:: WORK ORDER ::
The answer should be an exact repeat of the stretch of material below from the line containing "The process to" through the line containing "- [py-multicodec](https://github.com/multiformats/py-multicodec)".

:: DATA IN THIS EXERCISE ::
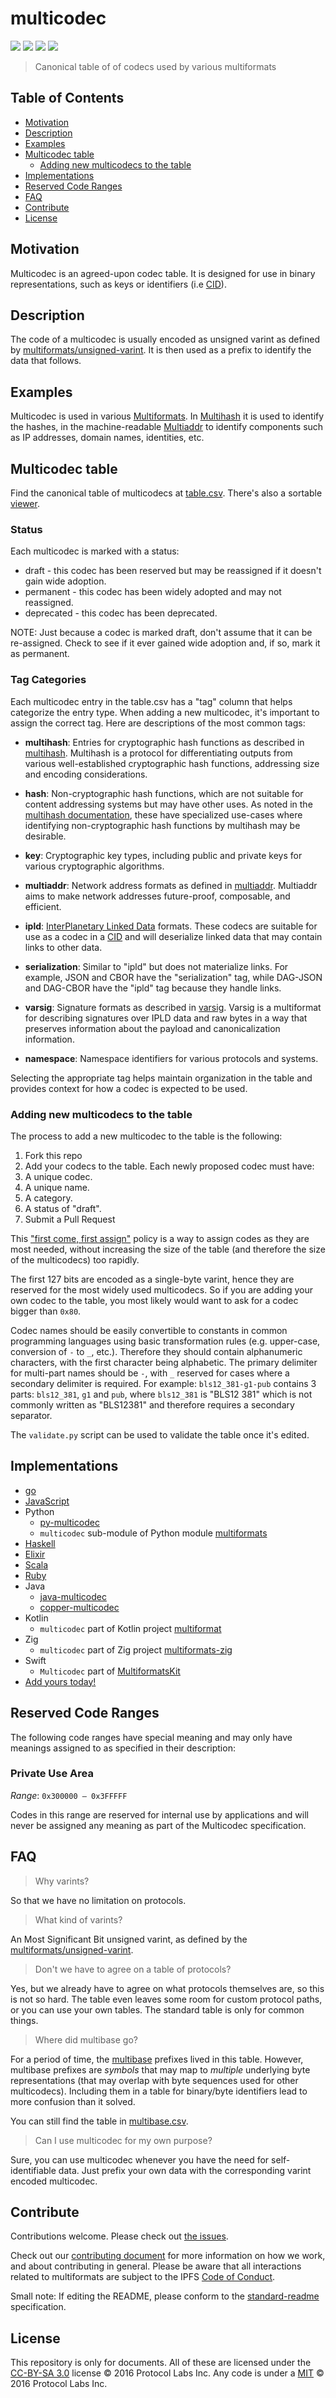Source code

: # multicodec

[![](https://img.shields.io/badge/made%20by-Protocol%20Labs-blue.svg?style=flat-square)](http://ipn.io)
[![](https://img.shields.io/badge/project-multiformats-blue.svg?style=flat-square)](https://github.com/multiformats/multiformats)
[![](https://img.shields.io/badge/freenode-%23ipfs-blue.svg?style=flat-square)](https://webchat.freenode.net/?channels=%23ipfs)
[![](https://img.shields.io/badge/readme%20style-standard-brightgreen.svg?style=flat-square)](https://github.com/RichardLitt/standard-readme)

> Canonical table of of codecs used by various multiformats

## Table of Contents

- [Motivation](#motivation)
- [Description](#description)
- [Examples](#examples)
- [Multicodec table](#multicodec-table)
  - [Adding new multicodecs to the table](#adding-new-multicodecs-to-the-table)
- [Implementations](#implementations)
- [Reserved Code Ranges](#reserved-code-ranges)
- [FAQ](#faq)
- [Contribute](#contribute)
- [License](#license)

## Motivation

Multicodec is an agreed-upon codec table. It is designed for use in binary representations, such as keys or identifiers (i.e [CID](https://github.com/ipld/cid)).

## Description

The code of a multicodec is usually encoded as unsigned varint as defined by [multiformats/unsigned-varint](https://github.com/multiformats/unsigned-varint). It is then used as a prefix to identify the data that follows.

## Examples

Multicodec is used in various [Multiformats](https://github.com/multiformats/multiformats). In [Multihash](https://github.com/multiformats/multihash) it is used to identify the hashes, in the machine-readable [Multiaddr](https://github.com/multiformats/multiaddr) to identify components such as IP addresses, domain names, identities, etc.

## Multicodec table

Find the canonical table of multicodecs at [table.csv](/table.csv). There's also a sortable [viewer](https://ipfs.io/ipfs/QmXec1jjwzxWJoNbxQF5KffL8q6hFXm9QwUGaa3wKGk6dT/#title=Multicodecs&src=https://raw.githubusercontent.com/multiformats/multicodec/master/table.csv).

### Status

Each multicodec is marked with a status:

* draft - this codec has been reserved but may be reassigned if it doesn't gain wide adoption.
* permanent - this codec has been widely adopted and may not reassigned.
* deprecated - this codec has been deprecated.

NOTE: Just because a codec is marked draft, don't assume that it can be re-assigned. Check to see if it ever gained wide adoption and, if so, mark it as permanent.

### Tag Categories

Each multicodec entry in the table.csv has a "tag" column that helps categorize the entry type. When adding a new multicodec, it's important to assign the correct tag. Here are descriptions of the most common tags:

* **multihash**: Entries for cryptographic hash functions as described in [multihash](https://github.com/multiformats/multihash). Multihash is a protocol for differentiating outputs from various well-established cryptographic hash functions, addressing size and encoding considerations.

* **hash**: Non-cryptographic hash functions, which are not suitable for content addressing systems but may have other uses. As noted in the [multihash documentation](https://github.com/multiformats/multihash#non-cryptographic-hash-functions), these have specialized use-cases where identifying non-cryptographic hash functions by multihash may be desirable.

* **key**: Cryptographic key types, including public and private keys for various cryptographic algorithms.

* **multiaddr**: Network address formats as defined in [multiaddr](https://github.com/multiformats/multiaddr). Multiaddr aims to make network addresses future-proof, composable, and efficient.

* **ipld**: [InterPlanetary Linked Data](https://ipld.io/) formats. These codecs are suitable for use as a codec in a [CID](https://github.com/multiformats/cid) and will deserialize linked data that may contain links to other data.

* **serialization**: Similar to "ipld" but does not materialize links. For example, JSON and CBOR have the "serialization" tag, while DAG-JSON and DAG-CBOR have the "ipld" tag because they handle links.

* **varsig**: Signature formats as described in [varsig](https://github.com/ChainAgnostic/varsig). Varsig is a multiformat for describing signatures over IPLD data and raw bytes in a way that preserves information about the payload and canonicalization information.

* **namespace**: Namespace identifiers for various protocols and systems.

Selecting the appropriate tag helps maintain organization in the table and provides context for how a codec is expected to be used.

### Adding new multicodecs to the table

The process to add a new multicodec to the table is the following:

1. Fork this repo
2. Add your codecs to the table. Each newly proposed codec must have:
  1. A unique codec.
  2. A unique name.
  3. A category.
  4. A status of "draft".
3. Submit a Pull Request

This ["first come, first assign"](https://github.com/multiformats/multicodec/pull/16#issuecomment-260146609) policy is a way to assign codes as they are most needed, without increasing the size of the table (and therefore the size of the multicodecs) too rapidly.

The first 127 bits are encoded as a single-byte varint, hence they are reserved for the most widely used multicodecs. So if you are adding your own codec to the table, you most likely would want to ask for a codec bigger than `0x80`.

Codec names should be easily convertible to constants in common programming languages using basic transformation rules (e.g. upper-case, conversion of `-` to `_`, etc.). Therefore they should contain alphanumeric characters, with the first character being alphabetic. The primary delimiter for multi-part names should be `-`, with `_` reserved for cases where a secondary delimiter is required. For example: `bls12_381-g1-pub` contains 3 parts: `bls12_381`, `g1` and `pub`, where `bls12_381` is "BLS12 381" which is not commonly written as "BLS12381" and therefore requires a secondary separator.

The `validate.py` script can be used to validate the table once it's edited.

## Implementations

- [go](https://github.com/multiformats/go-multicodec/)
- [JavaScript](https://github.com/multiformats/js-multicodec)
- Python
  - [py-multicodec](https://github.com/multiformats/py-multicodec)
  - `multicodec` sub-module of Python module [multiformats](https://github.com/hashberg-io/multiformats)
- [Haskell](https://github.com/multiformats/haskell-multicodec)
- [Elixir](https://github.com/nocursor/ex-multicodec)
- [Scala](https://github.com/fluency03/scala-multicodec)
- [Ruby](https://github.com/sleeplessbyte/ruby-multicodec)
- Java
  - [java-multicodec](https://github.com/richardbergquist/java-multicodec)
  - [copper-multicodec](https://github.com/filip26/copper-multicodec)
- Kotlin
  - `multicodec` part of Kotlin project [multiformat](https://github.com/erwin-kok/multiformat)
- Zig
  - `multicodec` part of Zig project [multiformats-zig](https://github.com/zen-eth/multiformats-zig)
- Swift
  - `Multicodec` part of [MultiformatsKit](https://github.com/ATProtoKit/MultiformatsKit)
- [Add yours today!](https://github.com/multiformats/multicodec/edit/master/table.csv)

## Reserved Code Ranges

The following code ranges have special meaning and may only have meanings assigned to as specified in their description:

### Private Use Area

*Range*: `0x300000 – 0x3FFFFF`

Codes in this range are reserved for internal use by applications and will never be assigned any meaning as part of the Multicodec specification.

## FAQ

> Why varints?

So that we have no limitation on protocols.

> What kind of varints?

An Most Significant Bit unsigned varint, as defined by the [multiformats/unsigned-varint](https://github.com/multiformats/unsigned-varint).

> Don't we have to agree on a table of protocols?

Yes, but we already have to agree on what protocols themselves are, so this is not so hard. The table even leaves some room for custom protocol paths, or you can use your own tables. The standard table is only for common things.

> Where did multibase go?

For a period of time, the [multibase](https://github.com/multiformats/multibase) prefixes lived in this table. However, multibase prefixes are *symbols* that may map to *multiple* underlying byte representations (that may overlap with byte sequences used for other multicodecs). Including them in a table for binary/byte identifiers lead to more confusion than it solved.

You can still find the table in [multibase.csv](https://github.com/multiformats/multibase/blob/master/multibase.csv).

> Can I use multicodec for my own purpose?

Sure, you can use multicodec whenever you have the need for self-identifiable data. Just prefix your own data with the corresponding varint encoded multicodec.

## Contribute

Contributions welcome. Please check out [the issues](https://github.com/multiformats/multicodec/issues).

Check out our [contributing document](https://github.com/multiformats/multiformats/blob/master/contributing.md) for more information on how we work, and about contributing in general. Please be aware that all interactions related to multiformats are subject to the IPFS [Code of Conduct](https://github.com/ipfs/community/blob/master/code-of-conduct.md).

Small note: If editing the README, please conform to the [standard-readme](https://github.com/RichardLitt/standard-readme) specification.

## License

This repository is only for documents. All of these are licensed under the [CC-BY-SA 3.0](https://ipfs.io/ipfs/QmVreNvKsQmQZ83T86cWSjPu2vR3yZHGPm5jnxFuunEB9u) license © 2016 Protocol Labs Inc. Any code is under a [MIT](LICENSE) © 2016 Protocol Labs Inc.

:: REPLY TO THE TASK ::
The process to add a new multicodec to the table is the following:

1. Fork this repo
2. Add your codecs to the table. Each newly proposed codec must have:
  1. A unique codec.
  2. A unique name.
  3. A category.
  4. A status of "draft".
3. Submit a Pull Request

This ["first come, first assign"](https://github.com/multiformats/multicodec/pull/16#issuecomment-260146609) policy is a way to assign codes as they are most needed, without increasing the size of the table (and therefore the size of the multicodecs) too rapidly.

The first 127 bits are encoded as a single-byte varint, hence they are reserved for the most widely used multicodecs. So if you are adding your own codec to the table, you most likely would want to ask for a codec bigger than `0x80`.

Codec names should be easily convertible to constants in common programming languages using basic transformation rules (e.g. upper-case, conversion of `-` to `_`, etc.). Therefore they should contain alphanumeric characters, with the first character being alphabetic. The primary delimiter for multi-part names should be `-`, with `_` reserved for cases where a secondary delimiter is required. For example: `bls12_381-g1-pub` contains 3 parts: `bls12_381`, `g1` and `pub`, where `bls12_381` is "BLS12 381" which is not commonly written as "BLS12381" and therefore requires a secondary separator.

The `validate.py` script can be used to validate the table once it's edited.

## Implementations

- [go](https://github.com/multiformats/go-multicodec/)
- [JavaScript](https://github.com/multiformats/js-multicodec)
- Python
  - [py-multicodec](https://github.com/multiformats/py-multicodec)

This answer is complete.